Shaderman-
Welcome to the board! Most people don't seem to make such informed statements in their first 4 posts.
But...
NV is dead dead dead (at least for this year).
As far as the high-end of the consumer discrete space goes, you're probably right. (Assuming your well-justified guess that NV35 is still 128-bit is indeed correct.) In terms of corporate strategy, I don't think so. There was an interesting comment (from Jen-Hsun I think) to the effect that Nvidia's 2003 revenues are expected to be roughly distributed as follows:
- 15% notebook GPUs
- 15% integrated (nForce)
- 15% workstation
- 20% XBox
- 35% all discrete consumer GPUs
NV30 may have few to no advantages over R300 for the consumer space (and a lot of disadvantages), but NV30GL has a lot of significant advantages over everything else for the DCC space, where FP32 support actually means something (and may in fact be close to a necessity, although I can't judge this); where it matters not one whit if ARB_fragment_program performance sucks compared to NV_fragment_program performance (and where DX9 doesn't even exist); where the extra costs of a 12-layer board, expensive (though in this case not jet-engine) fan, big expensive chip, etc. are negligible.
Even if it was a brilliantly successful design, clearly superior to whatever ATI had to offer, NV30 (by which I mean the high-end segment only--the equivalents of GFfx 5800 and 5800 Ultra) would be extremely hard pressed to account for 15% of Nvidia's total revenues. Plus, as high-margin as the high-end consumer cards may be, that's nothing compared to the margins on the workstation cards (essentially the same part for 3x the price). If Nvidia can really wrap up 15% of their revenues at those sorts of margins, they'd be idiots to let concerns about the high-end consumer space get in their way.
In case it's not clear, my new theory: instead of designing a high-end consumer chip with an afterthought workstation variant,
with NV30/NV30GL Nvidia designed a workstation chip with an afterthought high-end consumer variant. And, if those revenue projections are at all accurate, it was a brilliant decision.
So if NV30 was really targeted at the DCC space and not the consumer space, what does that say about NV31/NV34 performance and design?
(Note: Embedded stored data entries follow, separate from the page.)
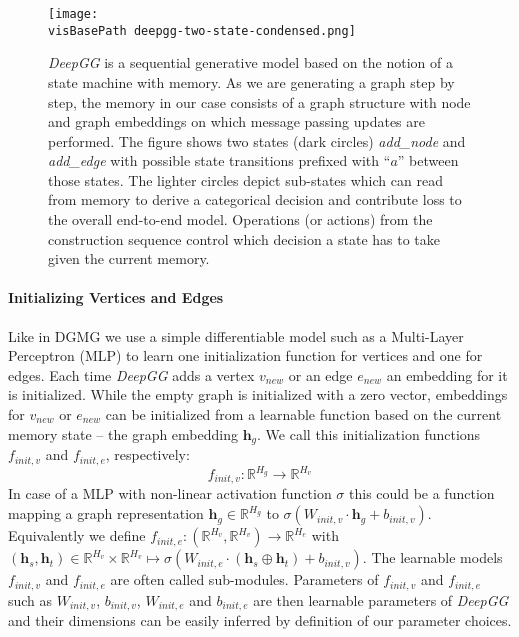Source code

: \documentclass{article}
\newcommand{\visBasePath}[0]{vis/}
\begin{document}
\begin{figure*}
  \begin{minipage}[c]{0.55\linewidth}
    \caption{
		\textit{DeepGG} is a sequential generative model based on the notion of a state machine with memory.
		As we are generating a graph step by step, the memory in our case consists of a graph structure with node and graph embeddings on which message passing updates are performed.
		The figure shows two states (dark circles) \textit{add\_node} and \textit{add\_edge} with possible state transitions prefixed with ``$a$'' between those states.
		The lighter circles depict sub-states which can read from memory to derive a categorical decision and contribute loss to the overall end-to-end model.
		Operations (or actions) from the construction sequence control which decision a state has to take given the current memory.
	}
	\label{fig:deepgg-two-states}
  \end{minipage}\hfill
  \begin{minipage}[c]{0.44\linewidth}
    \texttt{[image: \\visBasePath deepgg-two-state-condensed.png]}
  \end{minipage}
\end{figure*}


\paragraph{Initializing Vertices and Edges} Like in DGMG \cite[4.1]{li2018learning} we use a simple differentiable model such as a Multi-Layer Perceptron (MLP) to learn one initialization function for vertices and one for edges.
Each time \textit{DeepGG} adds a vertex $v_{new}$ or an edge $e_{new}$ an embedding for it is initialized.
While the empty graph is initialized with a zero vector, embeddings for $v_{new}$ or $e_{new}$ can be initialized from a learnable function based on the current memory state -- the graph embedding $\boldsymbol{h}_g$.
We call this initialization functions $f_{init,v}$ and $f_{init,e}$, respectively:
\[
	f_{init,v}: \mathbb{R}^{H_g} \rightarrow \mathbb{R}^{H_v}
\]
In case of a MLP with non-linear activation function $\sigma$ this could be a function mapping a graph representation $\boldsymbol{h}_g\in\mathbb{R}^{H_g}$ to $\sigma\left(W_{init,v}\cdot \boldsymbol{h}_g + b_{init,v}\right)$.
Equivalently we define	$f_{init,e}: (\mathbb{R}^{H_v}, \mathbb{R}^{H_v}) \rightarrow \mathbb{R}^{H_e}$ with $(\boldsymbol{h}_s, \boldsymbol{h}_t)\in\mathbb{R}^{H_v}\times\mathbb{R}^{H_v}\mapsto \sigma\left(W_{init,e}\cdot (\boldsymbol{h}_s \oplus \boldsymbol{h}_t) + b_{init,v}\right)$.
The learnable models $f_{init,v}$ and $f_{init,e}$ are often called sub-modules.
Parameters of $f_{init,v}$ and $f_{init,e}$ such as $W_{init,v}$, $b_{init,v}$, $W_{init,e}$ and $b_{init,e}$ are then learnable parameters of \textit{DeepGG} and their dimensions can be easily inferred by definition of our parameter choices.
\end{document}
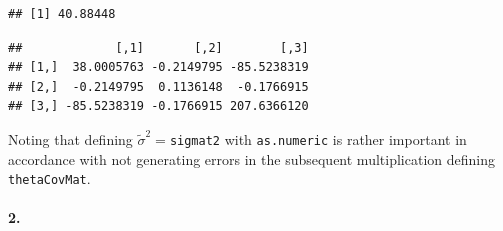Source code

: \documentclass[
]{article}
\newenvironment{Shaded}{\begin{snugshade}}{\end{snugshade}}
\newcommand{\KeywordTok}[1]{\textcolor[rgb]{0.13,0.29,0.53}{\textbf{#1}}}
\newcommand{\NormalTok}[1]{#1}
\newcommand{\OperatorTok}[1]{\textcolor[rgb]{0.81,0.36,0.00}{\textbf{#1}}}
\newcommand{\StringTok}[1]{\textcolor[rgb]{0.31,0.60,0.02}{#1}}
\begin{document}
\begin{Shaded}
\end{Shaded}

\begin{verbatim}
## [1] 40.88448
\end{verbatim}

\begin{Shaded}
\end{Shaded}

\begin{verbatim}
##             [,1]       [,2]        [,3]
## [1,]  38.0005763 -0.2149795 -85.5238319
## [2,]  -0.2149795  0.1136148  -0.1766915
## [3,] -85.5238319 -0.1766915 207.6366120
\end{verbatim}

Noting that defining \(\tilde\sigma^2=\)\texttt{sigmat2} with
\texttt{as.numeric} is rather important in accordance with not
generating errors in the subsequent multiplication defining
\texttt{thetaCovMat}.

\hypertarget{section-96}{%
\paragraph{\texorpdfstring{\textbf{2.}}{2.}}\label{section-96}}
\end{document}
I dunno, maybe nothing. Certainly the 3DMark03 scores posted by the Inq are both plausible and none too impressive. Still, the fact remains that for quite some time Nvidia will be the only one with a DX9-compliant part in range of the mainstream OEM market (i.e. sub-$100). And assuming the 250/200 clocks we've seen for Chaintech's card are correct, perhaps actually quite nicely into the mainstream OEM market (sub-$80?). Will a DX9-compliant card with hardly enough performance to run DX8-era games fly as an OEM part? I dunno. My guess, though, is a disillusioned yes.
"Dead, dead, dead" looks dubious, dubious, dubious.